(GIN) – Thanks to the former South African leader, “Everything (today) is in the Whites’ hands.” That was the harsh judgement of the legacy of President Nelson Mandela heard this week at a rally in Zimbabwe. It provoked a media whirlwind that rocked southern Africa.
“The most important thing for (Mandela) was his release from prison and nothing else,” Zimbabwe’s President Robert Mugabe was widely reported to say. “He cherished that freedom more than anything else and forgot why he was put in jail.” Mugabe made his remarks in Shona at a ruling party rally in the central town of Gweru. They were translated by NewZimbabwe.com.
Mugabe claimed this view of Mandela was even shared by members of President Jacob Zuma’s cabinet.
“I was in South Africa recently talking to a minister in President Jacob Zuma’s office and I did ask him how they have handled the land issue after attaining independence.
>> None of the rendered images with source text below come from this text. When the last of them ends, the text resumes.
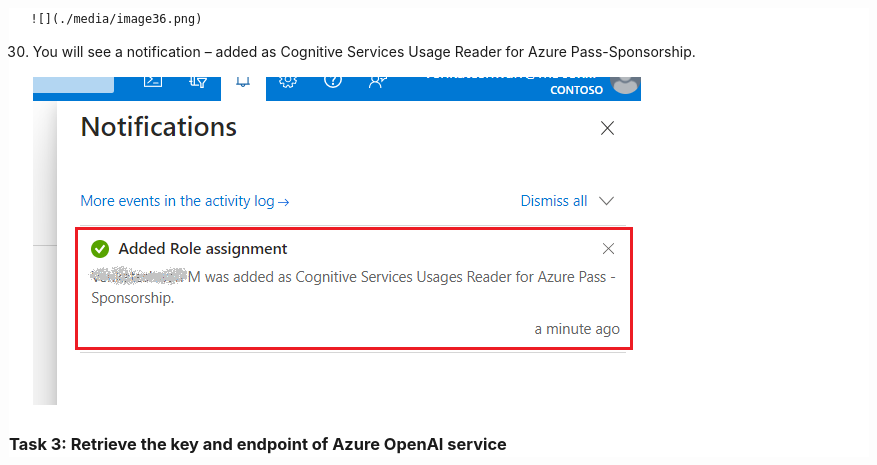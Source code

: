        ![](./media/image36.png)
30. You will see a notification – added as Cognitive Services Usage
    Reader for Azure Pass-Sponsorship.

       ![](./media/image37.png)
### **Task 3: Retrieve the key and endpoint of Azure OpenAI service**
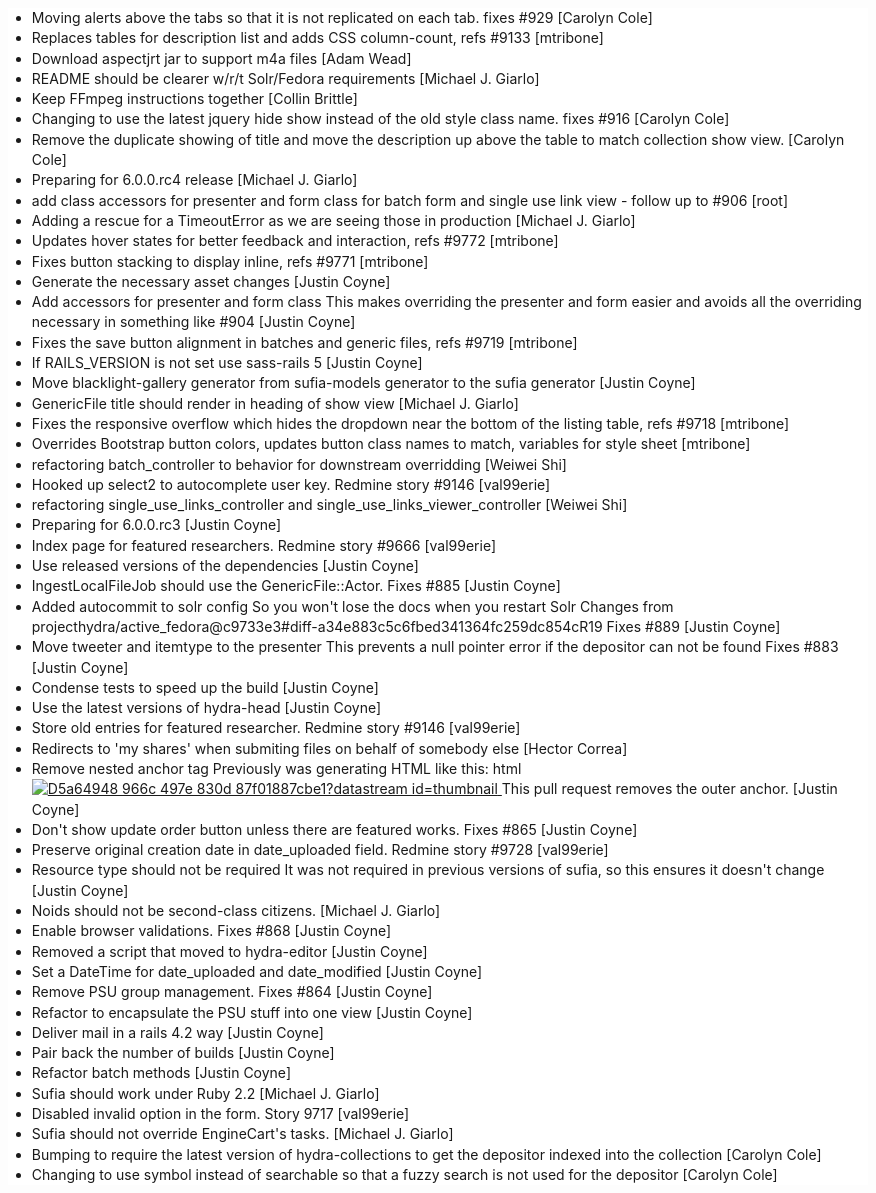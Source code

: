 * Moving alerts above the tabs so that it is not replicated on each tab. fixes #929 [Carolyn Cole]
* Replaces tables for description list and adds CSS column-count, refs #9133 [mtribone]
* Download aspectjrt jar to support m4a files [Adam Wead]
* README should be clearer w/r/t Solr/Fedora requirements [Michael J. Giarlo]
* Keep FFmpeg instructions together [Collin Brittle]
* Changing to use the latest jquery hide show instead of the old style class name. fixes #916 [Carolyn Cole]
* Remove the duplicate showing of title and move the description up above the table to match collection show view. [Carolyn Cole]
* Preparing for 6.0.0.rc4 release [Michael J. Giarlo]
* add class accessors for presenter and form class for batch form and single use link view - follow up to #906 [root]
* Adding a rescue for a TimeoutError as we are seeing those in production [Michael J. Giarlo]
* Updates hover states for better feedback and interaction, refs #9772 [mtribone]
* Fixes button stacking to display inline, refs #9771 [mtribone]
* Generate the necessary asset changes [Justin Coyne]
* Add accessors for presenter and form class This makes overriding the presenter and form easier and avoids all the overriding necessary in something like #904 [Justin Coyne]
* Fixes the save button alignment in batches and generic files, refs #9719 [mtribone]
* If RAILS_VERSION is not set use sass-rails 5 [Justin Coyne]
* Move blacklight-gallery generator from sufia-models generator to the sufia generator [Justin Coyne]
* GenericFile title should render in heading of show view [Michael J. Giarlo]
* Fixes the responsive overflow which hides the dropdown near the bottom of the listing table, refs #9718 [mtribone]
* Overrides Bootstrap button colors, updates button class names to match, variables for style sheet [mtribone]
* refactoring batch_controller to behavior for downstream overridding [Weiwei Shi]
* Hooked up select2 to autocomplete user key. Redmine story #9146 [val99erie]
* refactoring single_use_links_controller and single_use_links_viewer_controller [Weiwei Shi]
* Preparing for 6.0.0.rc3 [Justin Coyne]
* Index page for featured researchers. Redmine story #9666 [val99erie]
* Use released versions of the dependencies [Justin Coyne]
* IngestLocalFileJob should use the GenericFile::Actor. Fixes #885 [Justin Coyne]
* Added autocommit to solr config So you won't lose the docs when you restart Solr Changes from projecthydra/active_fedora@c9733e3#diff-a34e883c5c6fbed341364fc259dc854cR19 Fixes #889 [Justin Coyne]
* Move tweeter and itemtype to the presenter This prevents a null pointer error if the depositor can not be found Fixes #883 [Justin Coyne]
* Condense tests to speed up the build [Justin Coyne]
* Use the latest versions of hydra-head [Justin Coyne]
* Store old entries for featured researcher. Redmine story #9146 [val99erie]
* Redirects to 'my shares' when submiting files on behalf of somebody else [Hector Correa]
* Remove nested anchor tag Previously was generating HTML like this: html <a aria-hidden="true" href="/files/d5a64948-966c-497e-830d-87f01887cbe1"> <a data-context-href="/catalog/d5a64948-966c-497e-830d-87f01887cbe1/track?search_id=21" href="/files/d5a64948-966c-497e-830d-87f01887cbe1"> <img alt="D5a64948 966c 497e 830d 87f01887cbe1?datastream id=thumbnail" src="/downloads/d5a64948-966c-497e-830d-87f01887cbe1?datastream_id=thumbnail" width="90" /> </a> </a> This pull request removes the outer anchor. [Justin Coyne]
* Don't show update order button unless there are featured works. Fixes #865 [Justin Coyne]
* Preserve original creation date in date_uploaded field. Redmine story #9728 [val99erie]
* Resource type should not be required It was not required in previous versions of sufia, so this ensures it doesn't change [Justin Coyne]
* Noids should not be second-class citizens. [Michael J. Giarlo]
* Enable browser validations. Fixes #868 [Justin Coyne]
* Removed a script that moved to hydra-editor [Justin Coyne]
* Set a DateTime for date_uploaded and date_modified [Justin Coyne]
* Remove PSU group management. Fixes #864 [Justin Coyne]
* Refactor to encapsulate the PSU stuff into one view [Justin Coyne]
* Deliver mail in a rails 4.2 way [Justin Coyne]
* Pair back the number of builds [Justin Coyne]
* Refactor batch methods [Justin Coyne]
* Sufia should work under Ruby 2.2 [Michael J. Giarlo]
* Disabled invalid option in the form. Story 9717 [val99erie]
* Sufia should not override EngineCart's tasks. [Michael J. Giarlo]
* Bumping to require the latest version of hydra-collections to get the depositor indexed into the collection [Carolyn Cole]
* Changing to use symbol instead of searchable so that a fuzzy search is not used for the depositor [Carolyn Cole]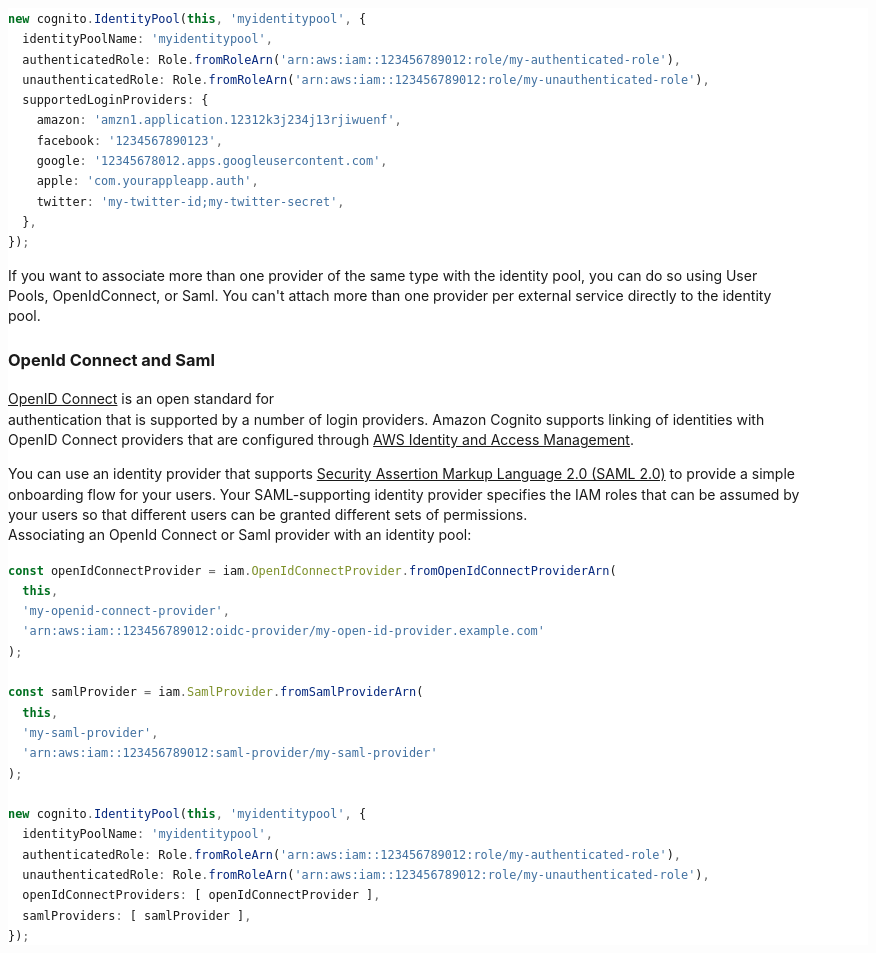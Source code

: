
 ```ts
new cognito.IdentityPool(this, 'myidentitypool', {
  identityPoolName: 'myidentitypool',
  authenticatedRole: Role.fromRoleArn('arn:aws:iam::123456789012:role/my-authenticated-role'),
  unauthenticatedRole: Role.fromRoleArn('arn:aws:iam::123456789012:role/my-unauthenticated-role'),
  supportedLoginProviders: {
    amazon: 'amzn1.application.12312k3j234j13rjiwuenf',
    facebook: '1234567890123',
    google: '12345678012.apps.googleusercontent.com',
    apple: 'com.yourappleapp.auth',
    twitter: 'my-twitter-id;my-twitter-secret',
  },
});
```

If you want to associate more than one provider of the same type with the identity pool, you can do so using User  
Pools, OpenIdConnect, or Saml. You can't attach more than one provider per external service directly to the identity  
pool.


### OpenId Connect and Saml

[OpenID Connect](https://docs.aws.amazon.com/cognito/latest/developerguide/open-id.html) is an open standard for  
authentication that is supported by a number of login providers. Amazon Cognito supports linking of identities with  
OpenID Connect providers that are configured through [AWS Identity and Access Management](http://aws.amazon.com/iam/). 

You can use an identity provider that supports [Security Assertion Markup Language 2.0 (SAML 2.0)](https://docs.aws.amazon.com/cognito/latest/developerguide/saml-identity-provider.html) to provide a simple  
onboarding flow for your users. Your SAML-supporting identity provider specifies the IAM roles that can be assumed by  
your users so that different users can be granted different sets of permissions.  
Associating an OpenId Connect or Saml provider with an identity pool:

```ts
const openIdConnectProvider = iam.OpenIdConnectProvider.fromOpenIdConnectProviderArn(
  this, 
  'my-openid-connect-provider', 
  'arn:aws:iam::123456789012:oidc-provider/my-open-id-provider.example.com'
);

const samlProvider = iam.SamlProvider.fromSamlProviderArn(
  this,  
  'my-saml-provider',  
  'arn:aws:iam::123456789012:saml-provider/my-saml-provider'
);

new cognito.IdentityPool(this, 'myidentitypool', {
  identityPoolName: 'myidentitypool',
  authenticatedRole: Role.fromRoleArn('arn:aws:iam::123456789012:role/my-authenticated-role'),
  unauthenticatedRole: Role.fromRoleArn('arn:aws:iam::123456789012:role/my-unauthenticated-role'),
  openIdConnectProviders: [ openIdConnectProvider ],
  samlProviders: [ samlProvider ],
});
```


[AdminUpdateUserAttributes API]: https://docs.aws.amazon.com/cognito-user-identity-pools/latest/APIReference/API_AdminUpdateUserAttributes.html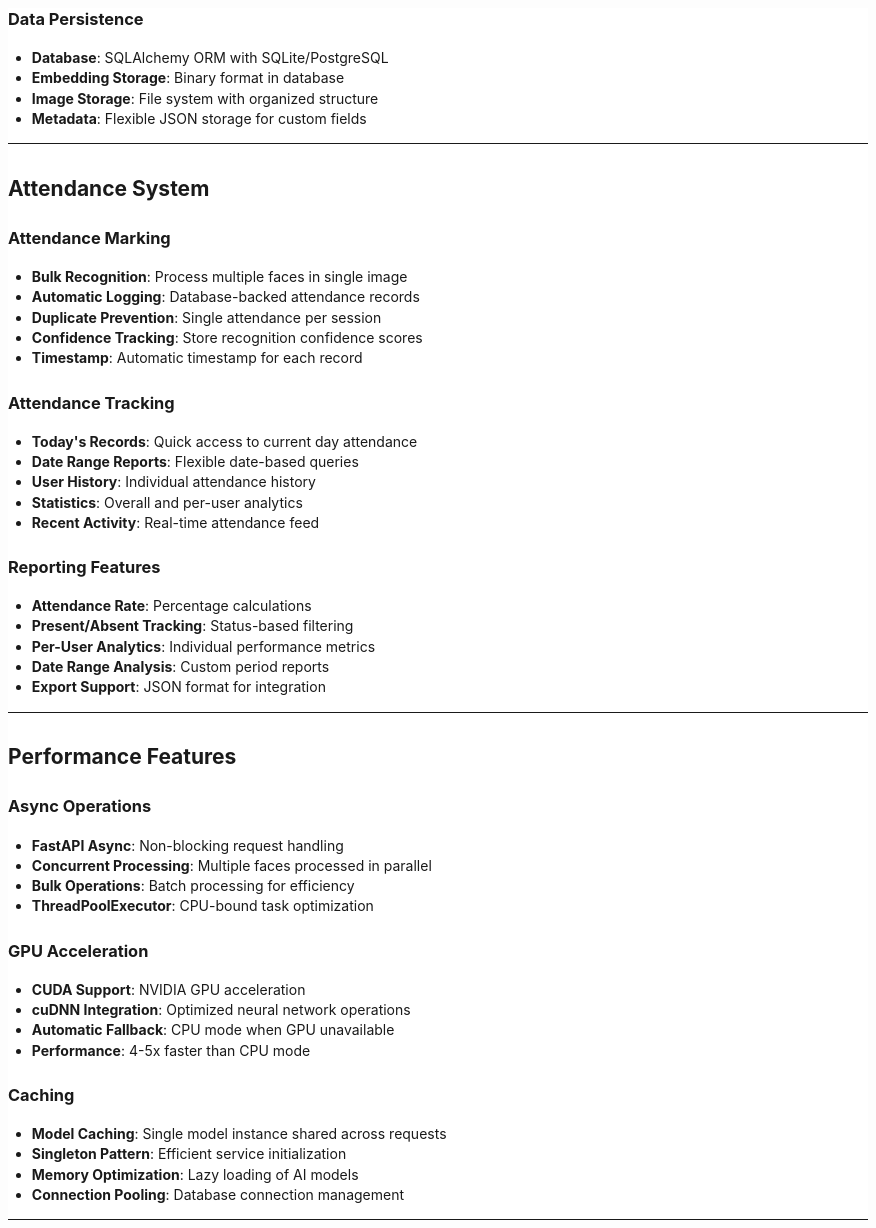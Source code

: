 ### Data Persistence
- **Database**: SQLAlchemy ORM with SQLite/PostgreSQL
- **Embedding Storage**: Binary format in database
- **Image Storage**: File system with organized structure
- **Metadata**: Flexible JSON storage for custom fields

---

## Attendance System

### Attendance Marking
- **Bulk Recognition**: Process multiple faces in single image
- **Automatic Logging**: Database-backed attendance records
- **Duplicate Prevention**: Single attendance per session
- **Confidence Tracking**: Store recognition confidence scores
- **Timestamp**: Automatic timestamp for each record

### Attendance Tracking
- **Today's Records**: Quick access to current day attendance
- **Date Range Reports**: Flexible date-based queries
- **User History**: Individual attendance history
- **Statistics**: Overall and per-user analytics
- **Recent Activity**: Real-time attendance feed

### Reporting Features
- **Attendance Rate**: Percentage calculations
- **Present/Absent Tracking**: Status-based filtering
- **Per-User Analytics**: Individual performance metrics
- **Date Range Analysis**: Custom period reports
- **Export Support**: JSON format for integration

---

## Performance Features

### Async Operations
- **FastAPI Async**: Non-blocking request handling
- **Concurrent Processing**: Multiple faces processed in parallel
- **Bulk Operations**: Batch processing for efficiency
- **ThreadPoolExecutor**: CPU-bound task optimization

### GPU Acceleration
- **CUDA Support**: NVIDIA GPU acceleration
- **cuDNN Integration**: Optimized neural network operations
- **Automatic Fallback**: CPU mode when GPU unavailable
- **Performance**: 4-5x faster than CPU mode

### Caching
- **Model Caching**: Single model instance shared across requests
- **Singleton Pattern**: Efficient service initialization
- **Memory Optimization**: Lazy loading of AI models
- **Connection Pooling**: Database connection management

---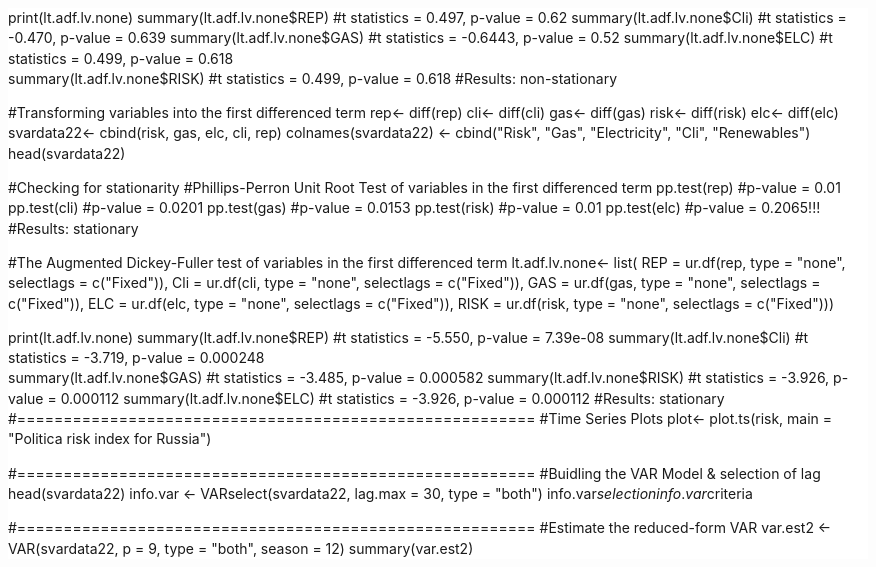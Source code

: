 print(lt.adf.lv.none)
summary(lt.adf.lv.none$REP) #t statistics = 0.497, p-value = 0.62
summary(lt.adf.lv.none$Cli) #t statistics = -0.470, p-value = 0.639
summary(lt.adf.lv.none$GAS) #t statistics = -0.6443, p-value = 0.52  
summary(lt.adf.lv.none$ELC) #t statistics = 0.499, p-value = 0.618  
summary(lt.adf.lv.none$RISK) #t statistics = 0.499, p-value = 0.618
#Results: non-stationary

#Transforming variables into the first differenced term 
rep<- diff(rep)
cli<- diff(cli)
gas<- diff(gas)
risk<- diff(risk)
elc<- diff(elc)
svardata22<- cbind(risk, gas, elc, cli, rep)
colnames(svardata22) <- cbind("Risk", "Gas", "Electricity", "Cli", "Renewables")
head(svardata22)

#Checking for stationarity
#Phillips-Perron Unit Root Test of variables in the first differenced term 
pp.test(rep) #p-value = 0.01
pp.test(cli) #p-value = 0.0201 
pp.test(gas) #p-value = 0.0153
pp.test(risk) #p-value = 0.01
pp.test(elc) #p-value = 0.2065!!!
#Results: stationary

#The Augmented Dickey-Fuller test of variables in the first differenced term 
lt.adf.lv.none<- list(
  REP = ur.df(rep, type = "none", selectlags = c("Fixed")),
  Cli = ur.df(cli, type = "none", selectlags = c("Fixed")),
  GAS = ur.df(gas, type = "none", selectlags = c("Fixed")),
  ELC = ur.df(elc, type = "none", selectlags = c("Fixed")),
  RISK = ur.df(risk, type = "none", selectlags = c("Fixed")))

print(lt.adf.lv.none)
summary(lt.adf.lv.none$REP) #t statistics = -5.550, p-value = 7.39e-08  
summary(lt.adf.lv.none$Cli) #t statistics = -3.719, p-value = 0.000248  
summary(lt.adf.lv.none$GAS) #t statistics = -3.485, p-value = 0.000582
summary(lt.adf.lv.none$RISK) #t statistics = -3.926, p-value = 0.000112
summary(lt.adf.lv.none$ELC) #t statistics = -3.926, p-value = 0.000112
#Results: stationary
#========================================================
#Time Series Plots
plot<- plot.ts(risk, main = "Politica risk index for Russia")

#========================================================
#Buidling the VAR Model & selection of lag
head(svardata22)
info.var <- VARselect(svardata22, lag.max = 30, type = "both")
info.var$selection
info.var$criteria

#========================================================
#Estimate the reduced-form VAR
var.est2 <- VAR(svardata22, p = 9, type = "both", season = 12)
summary(var.est2)

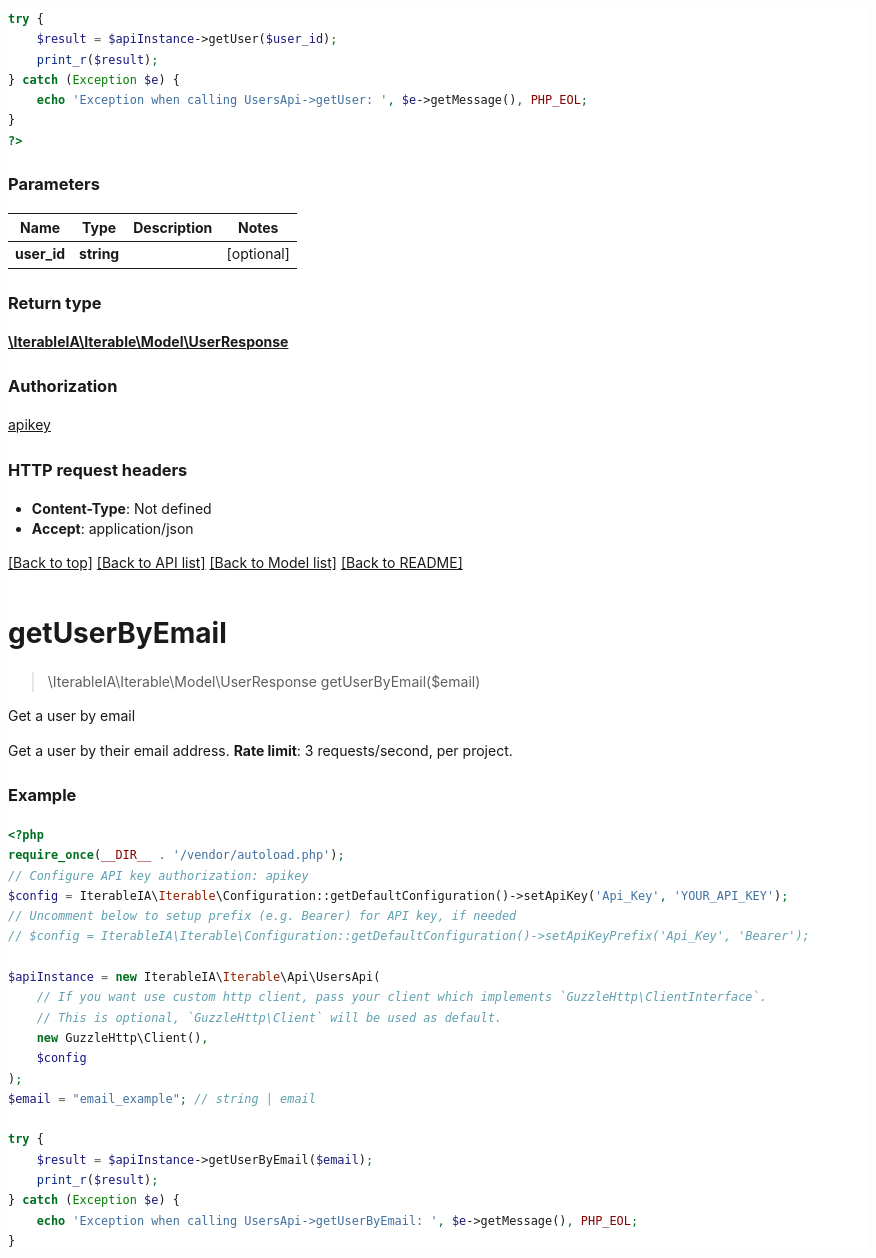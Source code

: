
 ```php
try {
    $result = $apiInstance->getUser($user_id);
    print_r($result);
} catch (Exception $e) {
    echo 'Exception when calling UsersApi->getUser: ', $e->getMessage(), PHP_EOL;
}
?>
```

### Parameters

Name | Type | Description  | Notes
------------- | ------------- | ------------- | -------------
 **user_id** | **string**|  | [optional]

### Return type

[**\IterableIA\Iterable\Model\UserResponse**](../Model/UserResponse.md)

### Authorization

[apikey](../../README.md#apikey)

### HTTP request headers

 - **Content-Type**: Not defined
 - **Accept**: application/json

[[Back to top]](#) [[Back to API list]](../../README.md#documentation-for-api-endpoints) [[Back to Model list]](../../README.md#documentation-for-models) [[Back to README]](../../README.md)

# **getUserByEmail**
> \IterableIA\Iterable\Model\UserResponse getUserByEmail($email)

Get a user by email

Get a user by their email address. <b>Rate limit</b>: 3 requests/second, per project.

### Example
```php
<?php
require_once(__DIR__ . '/vendor/autoload.php');
// Configure API key authorization: apikey
$config = IterableIA\Iterable\Configuration::getDefaultConfiguration()->setApiKey('Api_Key', 'YOUR_API_KEY');
// Uncomment below to setup prefix (e.g. Bearer) for API key, if needed
// $config = IterableIA\Iterable\Configuration::getDefaultConfiguration()->setApiKeyPrefix('Api_Key', 'Bearer');

$apiInstance = new IterableIA\Iterable\Api\UsersApi(
    // If you want use custom http client, pass your client which implements `GuzzleHttp\ClientInterface`.
    // This is optional, `GuzzleHttp\Client` will be used as default.
    new GuzzleHttp\Client(),
    $config
);
$email = "email_example"; // string | email

try {
    $result = $apiInstance->getUserByEmail($email);
    print_r($result);
} catch (Exception $e) {
    echo 'Exception when calling UsersApi->getUserByEmail: ', $e->getMessage(), PHP_EOL;
}
```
I did ask him why they left the whites with everything,” President Mugabe was quoted to say. “He answered my question in English and said: ‘Ask your friend Mandela.’”
Mandela had made “the biggest mistake” by failing to attend to land reform in South Africa, Mugabe declared, adding: “They (whites) are in control of land, industries and companies and are now the employers of the blacks. These blacks have failed to liberate themselves from white supremacy all because of what Mandela did.”
The question of land ownership by whites has roiled both southern African countries where whites forcibly occupied good lands, dispossessing their Black African owners. While Zimbabwe attempted a land reform program that gave land owned by whites to liberation war veterans and others, South Africa’s reform program was delayed for years.
Last March, faced with claims that 40,000 of the whites owned 80% of the land, President Jacob Zuma moved to expropriate white owned land without compensation.
“Land ownership is still deeply skewed along racial lines,” acknowledged Cherryl Walker, professor of sociology at the University of Stellenbosch and author of “Landmarked: Land Claims and Land Restitution in South Africa,” although she questioned the figures cited above.
Over the years, Mugabe and Mandela had a frosty relationship, with the South African liberation icon being very critical of the Zimbabwean leader’s human rights record. Last week, South Africa announced it would give 200,000 Zimbabweans fresh work and residence permits for another four years so that they can continue eking out a living in that country.